Excuse me (Bill Mauchly) for being thrilled see Peter Eckstein totally demolish Jane Smiley’s The Man Who Invented the Computer: The Biography of John Atanasoff, ed Digital Pioneer in the Columbia Journalism Review. See the review and comments here.
The review of the book by Lauren Kirchner first appeared online Nov 24, 2010. The entire trail of comments is very entertaining in itself. Gini Calcerano dove in to criticize the book. Then in a surprise visit by Jane Smiley herself, the author tries to throw the fight in a different direction by accusing a Gini Calcerano of hiding the fact that she was actually a Mauchly, and even better, a “Mauchlyite.” Yea, the Mauchlyites were awakened and hit back with renewed force. As Rick Moranis says in Ghostbusters: “Many Shuvs and Zuuls knew what it was to be roasted in the depths of the Slor that day, I can tell you!”
Today Peter Eckstein, author and historian, added a highly detailed criticism of Smiley’s factual errors and extreme bias. Here is his post in its entirety:
I am not related to anyone in this controversy, and I never met Mauchly. I did interview Eckert (and others) extensively and published a long article on his early life in IEEE Annals of the History of Computing. My only strong bias is a belief that history should be depicted as accurately as possible. I have read all parts of the Smiley book concerning American computer developments and found them to be superficially researched, riddled with factual errors, and totally biased—nothing short of a publishing scandal.

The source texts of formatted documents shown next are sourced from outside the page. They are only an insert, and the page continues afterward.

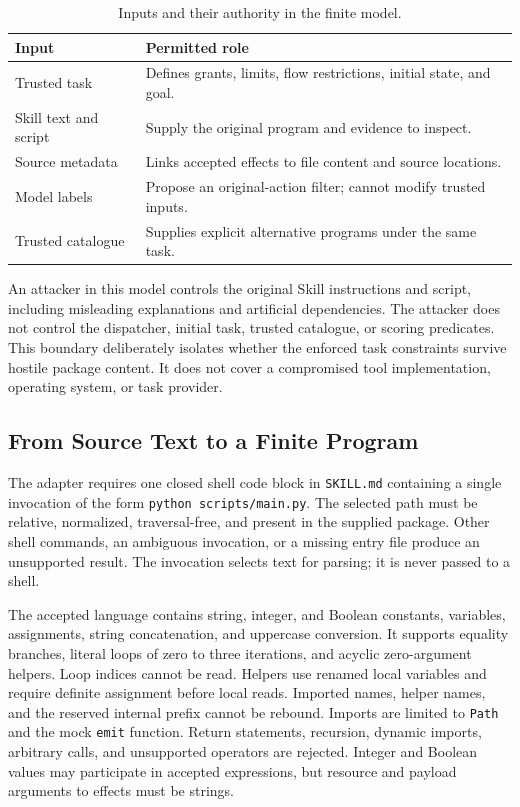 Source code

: \begin{table}[t]
\caption{Inputs and their authority in the finite model.}
\label{tab:trust}
\centering\small
\setlength{\tabcolsep}{3pt}
\begin{tabular}{p{}p{}}
\hline
Input & Permitted role \\
\hline
Trusted task & Defines grants, limits, flow restrictions, initial state, and goal. \\
Skill text and script & Supply the original program and evidence to inspect. \\
Source metadata & Links accepted effects to file content and source locations. \\
Model labels & Propose an original-action filter; cannot modify trusted inputs. \\
Trusted catalogue & Supplies explicit alternative programs under the same task. \\
\hline
\end{tabular}
\end{table}

An attacker in this model controls the original Skill instructions and script,
including misleading explanations and artificial dependencies. The attacker
does not control the dispatcher, initial task, trusted catalogue, or scoring
predicates. This boundary deliberately isolates whether the enforced task
constraints survive hostile package content. It does not cover a compromised
tool implementation, operating system, or task provider.

\subsection{From Source Text to a Finite Program}
The adapter requires one closed shell code block in \texttt{SKILL.md} containing
a single invocation of the form \texttt{python scripts/main.py}. The selected
path must be relative, normalized, traversal-free, and present in the supplied
package. Other shell commands, an ambiguous invocation, or a missing entry file
produce an unsupported result. The invocation selects text for parsing; it is
never passed to a shell.

The accepted language contains string, integer, and Boolean constants,
variables, assignments, string concatenation, and uppercase conversion. It
supports equality branches, literal loops of zero to three iterations, and
acyclic zero-argument helpers. Loop indices cannot be read. Helpers use renamed
local variables and require definite assignment before local reads. Imported
names, helper names, and the reserved internal prefix cannot be rebound.
Imports are limited to \texttt{Path} and the mock \texttt{emit} function.
Return statements, recursion, dynamic imports, arbitrary calls, and unsupported
operators are rejected. Integer and Boolean values may participate in accepted
expressions, but resource and payload arguments to effects must be strings.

Smiley’s thesis is entirely borrowed from previous writers on one side of the issue. It is that Atanasoff, a brilliant scientist at Iowa State (where Smiley taught for more than a decade), invented “the computer,” later called the ABC. Then his ideas were stolen by Mauchly (“a space case”) who shared them with Eckert at Penn. Eckert merely “followed through,” making sure that Mauchly’s designs “were properly executed” during World War II in developing the ENIAC computer for the Army. By contrast, many serious computer historians argue that Eckert, who worked closely with Mauchly and others, should be seen as the master engineer of the computer age.
The portions of Smiley’s work dealing with the American developments rely overwhelmingly on just three second- or third-hand book treatments and an interview with a filmmaker. She directly quotes no documents and offers only one quote from any of the dozens of relevant oral histories—and this one derives from a secondary source. (The only portions of her book that add anything to the record are the oral and written contributions by computer scientist Gustafson.)

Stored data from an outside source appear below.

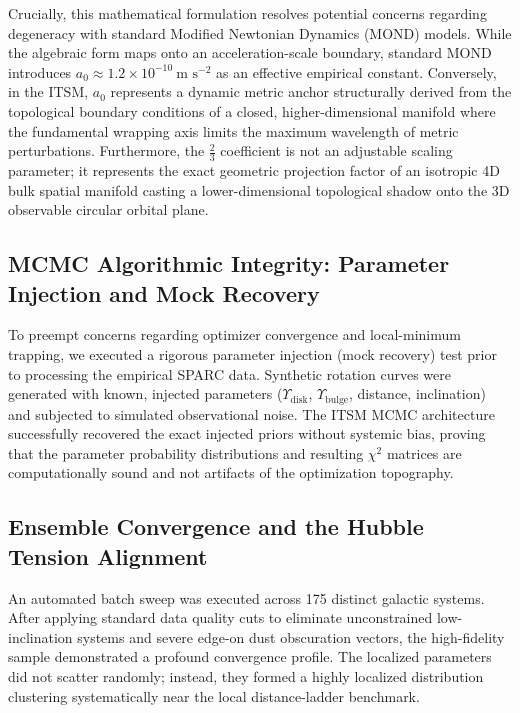 \documentclass[aps,prd,10pt,twocolumn,superscriptaddress,nofootinbib,floatfix]{revtex4-2}
\begin{document}
Crucially, this mathematical formulation resolves potential concerns regarding degeneracy with standard Modified Newtonian Dynamics (MOND) models. While the algebraic form maps onto an acceleration-scale boundary, standard MOND introduces $a_0 \approx 1.2 \times 10^{-10} \ \text{m s}^{-2}$ as an effective empirical constant. Conversely, in the ITSM, $a_0$ represents a dynamic metric anchor structurally derived from the topological boundary conditions of a closed, higher-dimensional manifold where the fundamental wrapping axis limits the maximum wavelength of metric perturbations. Furthermore, the $\frac{2}{3}$ coefficient is not an adjustable scaling parameter; it represents the exact geometric projection factor of an isotropic 4D bulk spatial manifold casting a lower-dimensional topological shadow onto the 3D observable circular orbital plane.

\subsection{MCMC Algorithmic Integrity: Parameter Injection and Mock Recovery}

To preempt concerns regarding optimizer convergence and local-minimum trapping, we executed a rigorous parameter injection (mock recovery) test prior to processing the empirical SPARC data. Synthetic rotation curves were generated with known, injected parameters ($\Upsilon_{\text{disk}}$, $\Upsilon_{\text{bulge}}$, distance, inclination) and subjected to simulated observational noise. The ITSM MCMC architecture successfully recovered the exact injected priors without systemic bias, proving that the parameter probability distributions and resulting $\chi^2$ matrices are computationally sound and not artifacts of the optimization topography.

\subsection{Ensemble Convergence and the Hubble Tension Alignment}

An automated batch sweep was executed across 175 distinct galactic systems. After applying standard data quality cuts to eliminate unconstrained low-inclination systems and severe edge-on dust obscuration vectors, the high-fidelity sample demonstrated a profound convergence profile. The localized parameters did not scatter randomly; instead, they formed a highly localized distribution clustering systematically near the local distance-ladder benchmark.
\end{document}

No wonder, then, that Smiley’s limited research produces well over a dozen factual errors. For example, the two ENIAC leaders met while Eckert was a lab assistant in a prewar crash course in electronics in which physicist Mauchly was a student. Smiley, however, treats them as “lab partners” in a course “in computing theory”—a subject which essentially did not exist in 1941. She says Eckert only had a bachelor’s degree by age 27, when he actually had a master’s by age 24. She incorrectly states that Mauchly “had run the UNIVAC division until 1959”, when he only ran an applications center within it. She twice cites a statement about the two men’s characteristics, once attributing it to Mauchly’s widow and once to Eckert’s. There are many, many more such errors, along with some frightfully biased innuendos and interpretations. Feel free to ask me for a list.

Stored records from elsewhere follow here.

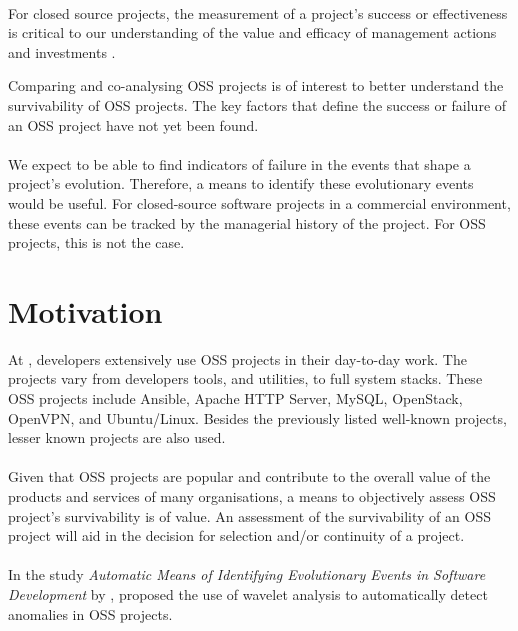 \paragraph{}
For closed source projects, the measurement of a project's success or
effectiveness is critical to our understanding of the value and efficacy of
management actions and investments \cite{delone2003}.

Comparing and co-analysing OSS projects is of interest to better understand the
survivability of OSS projects. The key factors that define the success or
failure of an OSS project have not yet been found.

\paragraph{}
We expect to be able to find indicators of failure in the events that
shape a project's evolution. Therefore, a means to identify these evolutionary
events would be useful. For closed-source software projects in a commercial
environment, these events can be tracked by the managerial history of the
project. For OSS projects, this is not the case.



\section{Motivation}
At \hostOrg, developers extensively use OSS projects in their day-to-day
work. The projects vary from developers tools, and utilities, to full system
stacks. These OSS projects include Ansible, Apache HTTP Server, MySQL,
OpenStack, OpenVPN, and Ubuntu/Linux. Besides the previously listed well-known
projects, lesser known projects are also used.

\paragraph{}
Given that OSS projects are popular and contribute to the overall value of the
products and services of many organisations, a means to objectively assess OSS
project's survivability is of value. An assessment of the survivability of an
OSS project will aid in the decision for selection and/or continuity of a
project.

\paragraph{}
In the study \emph{Automatic Means of Identifying Evolutionary Events in
Software Development }\rm by \citet{karus2013}, \citeauthor{karus2013} proposed
the use of wavelet analysis to automatically detect anomalies in OSS projects.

Over three decades Annals has published dozens of relevant articles. Smiley cites only two—and only one directly. If she had bothered to look, she would have found, for example, two articles by Calvin Mooers. He was a top assistant to Atanasoff when, shortly after the war, the Navy gave him the responsibility and resources to develop a new, post-ENIAC computer. Mauchly was a part-time consultant, and the working engineers welcomed his “advanced technological ideas,” especially since they were “not getting intellectual support” or “leadership of any credible sort” from Atanasoff. When pressed for a decision, he would invariably go off on long digression on topics like the health benefits of goats’ milk. After a year the Navy gave up on the project, which contributed nothing. Smiley shows no awareness that such evidence even exists. Indeed, she alleges that Atanasoff, “because of his energy, organizational skills, and persistence,” had a long life of “mastering everything he tried.”
Atanasoff was undoubtedly an ingenious man, and this is reflected in his design of the ABC. However, when Smiley adopts for her title “The Man Who Invented the Computer,” it must be difficult for her to allow for any nuance or embarrassing contradictions to this story. This is a book that should never have been commissioned (by the Sloan Foundation), written (by novelist Smiley) or published (by Doubleday). Sloppy, sloppy, sloppy.